While the standards don’t provide a scalar value definition for
Microsoft code page 932, it’s easy to make one up based on tradition:
Traditionally, the two-byte characters in CJK legacy encodings have
been referred to by interpreting the two bytes as 16-bit big-endian
unsigned number presented as hexadecimal (and single-byte characters
as a 8-bit unsigned number).

As an example, let’s consider 猪 (which Wiktionary translates as wild
boar). Its canonical Unicode scalar value is U+732A. That’s what the
JIS X 0208 instance decodes to when decoding Microsoft code page 932
into Unicode. The compatibility character for the IBM kanji purpose is
U+FA16\. That’s what both the IBM instance of the IBM extension and
the NEC instance of the IBM extension decode to when decoding
Microsoft code page 932 into Unicode. (For reasons unknown to me,
Unicode couples U+FA16 with the IBM kanji compatibility purpose and
assigns _another_ compatibility character, U+FAA0, for compatibility
with North Korean KPS 10721-2000 standard, which is irrelevant to
Microsoft code page 932\. Note that not all IBM kanji have
corresponding DPRK compatibility characters, so we couldn’t repurpose
the DPRK compatibility characters for distinguishing the IBM and NEC
instances of the IBM extensions even if we wanted to.)

When interpreting the Microsoft code page 932 bytes as a big-endian
integer, the JIS X 0208 instance of 猪 would be 0x9296, the IBM
instance would be 0xFB5E, and the NEC instance would be 0xEE42\. To
highlight how these “scalars” are coupled with the encoding instead of
the standard character sets that the encodings originally encode, in
EUC-JP the JIS X 0208 instance would be 0xC3F6 and the NEC instance
would be 0xFBA3\. Also, for illustration, if the same rule was applied
to UTF-8, the scalar would be 0xE78CAA instead of U+732A. Clearly, we
don’t want the scalars to be different between UTF-8, UTF-16, and
UTF-32, so it is at least theoretically unsatisfactory for Microsoft
code page 932 and EUC-JP to get different scalars for what are clearly
the same characters in the underlying character sets.

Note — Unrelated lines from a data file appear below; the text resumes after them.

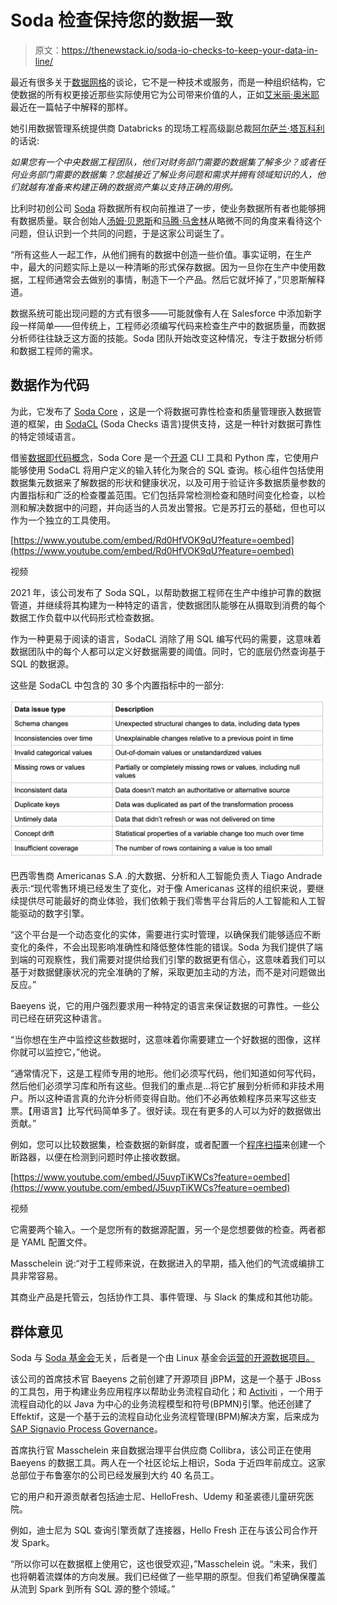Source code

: # Soda 检查保持您的数据一致

> 原文：<https://thenewstack.io/soda-io-checks-to-keep-your-data-in-line/>

最近有很多关于[数据网格](https://thenewstack.io/data-mesh-liberate-business-value-from-data-lakes-data-warehouses/)的谈论，它不是一种技术或服务，而是一种组织结构，它使数据的所有权更接近那些实际使用它为公司带来价值的人，正如[艾米丽·奥米耶](https://thenewstack.io/author/emily-omier/)最近在一篇帖子中解释的那样。

她引用数据管理系统提供商 Databricks 的现场工程高级副总裁[阿尔萨兰·塔瓦科利](https://www.linkedin.com/in/arsalantavakoli/)的话说:

*如果您有一个中央数据工程团队，他们对财务部门需要的数据集了解多少？或者任何业务部门需要的数据集？您越接近了解业务问题和需求并拥有领域知识的人，他们就越有准备来构建正确的数据资产集以支持正确的用例。*

比利时初创公司 [Soda](https://www.soda.io/) 将数据所有权向前推进了一步，使业务数据所有者也能够拥有数据质量。联合创始人[汤姆·贝恩斯](https://www.linkedin.com/in/tombaeyens/?originalSubdomain=be)和[马腾·马舍林](https://www.linkedin.com/in/maartenm/)从略微不同的角度来看待这个问题，但认识到一个共同的问题，于是这家公司诞生了。

“所有这些人一起工作，从他们拥有的数据中创造一些价值。事实证明，在生产中，最大的问题实际上是以一种清晰的形式保存数据。因为一旦你在生产中使用数据，工程师通常会去做别的事情，制造下一个产品。然后它就坏掉了，”贝恩斯解释道。

数据系统可能出现问题的方式有很多——可能就像有人在 Salesforce 中添加新字段一样简单——但传统上，工程师必须编写代码来检查生产中的数据质量，而数据分析师往往缺乏这方面的技能。Soda 团队开始改变这种情况，专注于数据分析师和数据工程师的需求。

## 数据作为代码

为此，它发布了 [Soda Core](https://www.soda.io/core) ，这是一个将数据可靠性检查和质量管理嵌入数据管道的框架，由 [SodaCL](https://www.soda.io/resources/introducing-a-new-domain-specific-language-for-data-reliability) (Soda Checks 语言)提供支持，这是一种针对数据可靠性的特定领域语言。

借鉴[数据即代码概念](https://thenewstack.io/the-coming-era-of-data-as-code/)，Soda Core 是一个[开源](https://github.com/sodadata/soda-core) CLI 工具和 Python 库，它使用户能够使用 SodaCL 将用户定义的输入转化为聚合的 SQL 查询。核心组件包括使用数据集元数据来了解数据的形状和健康状况，以及可用于验证许多数据质量参数的内置指标和广泛的检查覆盖范围。它们包括异常检测检查和随时间变化检查，以检测和解决数据中的问题，并向适当的人员发出警报。它是苏打云的基础，但也可以作为一个独立的工具使用。

[https://www.youtube.com/embed/Rd0HfVOK9qU?feature=oembed](https://www.youtube.com/embed/Rd0HfVOK9qU?feature=oembed)

视频

2021 年，该公司发布了 Soda SQL，以帮助数据工程师在生产中维护可靠的数据管道，并继续将其构建为一种特定的语言，使数据团队能够在从摄取到消费的每个数据工作负载中以代码形式检查数据。

作为一种更易于阅读的语言，SodaCL 消除了用 SQL 编写代码的需要，这意味着数据团队中的每个人都可以定义好数据需要的阈值。同时，它的底层仍然查询基于 SQL 的数据源。

这些是 SodaCL 中包含的 30 多个内置指标中的一部分:

![](img/a63e9a529aca64565b91f82d4f42db6f.png)

巴西零售商 Americanas S.A .的大数据、分析和人工智能负责人 Tiago Andrade 表示:“现代零售环境已经发生了变化，对于像 Americanas 这样的组织来说，要继续提供尽可能最好的商业体验，我们依赖于我们零售平台背后的人工智能和人工智能驱动的数字引擎。

“这个平台是一个动态变化的实体，需要进行实时管理，以确保我们能够适应不断变化的条件，不会出现影响准确性和降低整体性能的错误。Soda 为我们提供了端到端的可观察性，我们需要对提供给我们引擎的数据更有信心，这意味着我们可以基于对数据健康状况的完全准确的了解，采取更加主动的方法，而不是对问题做出反应。”

Baeyens 说，它的用户强烈要求用一种特定的语言来保证数据的可靠性。一些公司已经在研究这种语言。

“当你想在生产中监控这些数据时，这意味着你需要建立一个好数据的图像，这样你就可以监控它，”他说。

“通常情况下，这是工程师专用的地形。他们必须写代码，他们知道如何写代码，然后他们必须学习库和所有这些。但我们的重点是…将它扩展到分析师和非技术用户。所以这种语言真的允许分析师变得自助。他们不必再依赖程序员来写这些支票。【用语言】比写代码简单多了。很好读。现在有更多的人可以为好的数据做出贡献。”

例如，您可以比较数据集，检查数据的新鲜度，或者配置一个[程序扫描](https://docs.soda.io/soda-core/programmatic.html)来创建一个断路器，以便在检测到问题时停止接收数据。

[https://www.youtube.com/embed/J5uvpTiKWCs?feature=oembed](https://www.youtube.com/embed/J5uvpTiKWCs?feature=oembed)

视频

它需要两个输入。一个是您所有的数据源配置，另一个是您想要做的检查。两者都是 YAML 配置文件。

Masschelein 说:“对于工程师来说，在数据进入的早期，插入他们的气流或编排工具非常容易。

其商业产品是托管云，包括协作工具、事件管理、与 Slack 的集成和其他功能。

## 群体意见

Soda 与 [Soda 基金会](https://www.sodafoundation.io/)无关，后者是一个由 Linux 基金会[运营的开源数据项目。](https://training.linuxfoundation.org/training/course-catalog/?utm_content=inline-mention)

该公司的首席技术官 Baeyens 之前创建了开源项目 jBPM，这是一个基于 JBoss 的工具包，用于构建业务应用程序以帮助业务流程自动化；和 [Activiti](https://www.activiti.org/) ，一个用于流程自动化的以 Java 为中心的业务流程模型和符号(BPMN)引擎。他还创建了 Effektif，这是一个基于云的流程自动化业务流程管理(BPM)解决方案，后来成为[SAP Signavio Process Governance](https://www.signavio.com/products/process-governance/)。

首席执行官 Masschelein 来自数据治理平台供应商 Collibra，该公司正在使用 Baeyens 的数据工具。两人在一个社区论坛上相识，Soda 于近四年前成立。这家总部位于布鲁塞尔的公司已经发展到大约 40 名员工。

它的用户和开源贡献者包括迪士尼、HelloFresh、Udemy 和圣裘德儿童研究医院。

例如，迪士尼为 SQL 查询引擎贡献了连接器，Hello Fresh 正在与该公司合作开发 Spark。

“所以你可以在数据框上使用它，这也很受欢迎，”Masschelein 说。“未来，我们也将朝着流媒体的方向发展。我们已经做了一些早期的原型。但我们希望确保覆盖从流到 Spark 到所有 SQL 源的整个领域。”

<svg xmlns:xlink="http://www.w3.org/1999/xlink" viewBox="0 0 68 31" version="1.1"><title>Group</title> <desc>Created with Sketch.</desc></svg>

It would be possible to do something else that’d give the same scalar
values for Shift_JIS and EUC-JP without a lookup table. We could
number the characters on the two-dimensional grid starting with 256
for the top left cell to reserve the scalars 0…255 for the JIS X 0201
part. It’s worth noting, though, that this approach wouldn’t work well
for Korean and Simplified Chinese encodings that take inspiration from
the 94 by 94 structure of JIS X 0208\. KS X 1001 and GB2312 also
define a 94 by 94 grid like JIS X 0208\. However, while Microsoft code
page 932 extends the grid down, so a consecutive numbering would just
add greater numbers to the end, Microsoft code pages 949 and 936
extend the KS X 1001 and GB2312 grids above and to the left, which
means that a consecutive numbering of the extended grid would be
totally different from the consecutive numbering of the unextended
grid. On the other hand, interpreting each byte pair as a big-endian
16-bit integer would yield the same values in the extended and
unextended Korean and Simplified Chinese cases. (See visualizations
for [949](https://encoding.spec.whatwg.org/euc-kr.html) and
[936](https://encoding.spec.whatwg.org/gb18030.html); again avoid
opening on a RAM-limited device. Search for “U+3000” to locate the top
left corner of the original 94 by 94 grid.)

## What About EBCDIC?

Text_view wants to avoid transcoding overhead on z/OS, but z/OS has
multiple character encodings for the ISO-8859-1 character set. It
seems conceptually bogus for all these to have different scalar values
for the same character set. However, for all of them to have the same
scalar values, a lookup table-based permutation would be needed. If
that table permuted to the ISO-8859-1 order, it would be the same as
the Unicode order, at which point the scalar values might as well be
Unicode scalar values, which Text_view wanted to avoid on z/OS citing
performance concerns. (Of course, z/OS also has EBCDIC encodings whose
character set is not ISO-8859-1.)

## What About GB18030?

The whole point of GB18030 is that in encodes Unicode scalar values in
a way that makes the encoding byte-compatible with GBK (Microsoft code
page 936) and GB2312\. This operation is inherently lookup
table-dependent. Inventing a scalar definition for GB18030 that
achieved the Text_view goal of avoiding lookup tables would break the
design goal of GB18030 that it encodes all Unicode scalar values. (In
the Web Platform, due to legacy reasons, [all but one scalar value and
representing one scalar value
twice](https://encoding.spec.whatwg.org/#ref-for-index-gb18030%E2%91%A0).)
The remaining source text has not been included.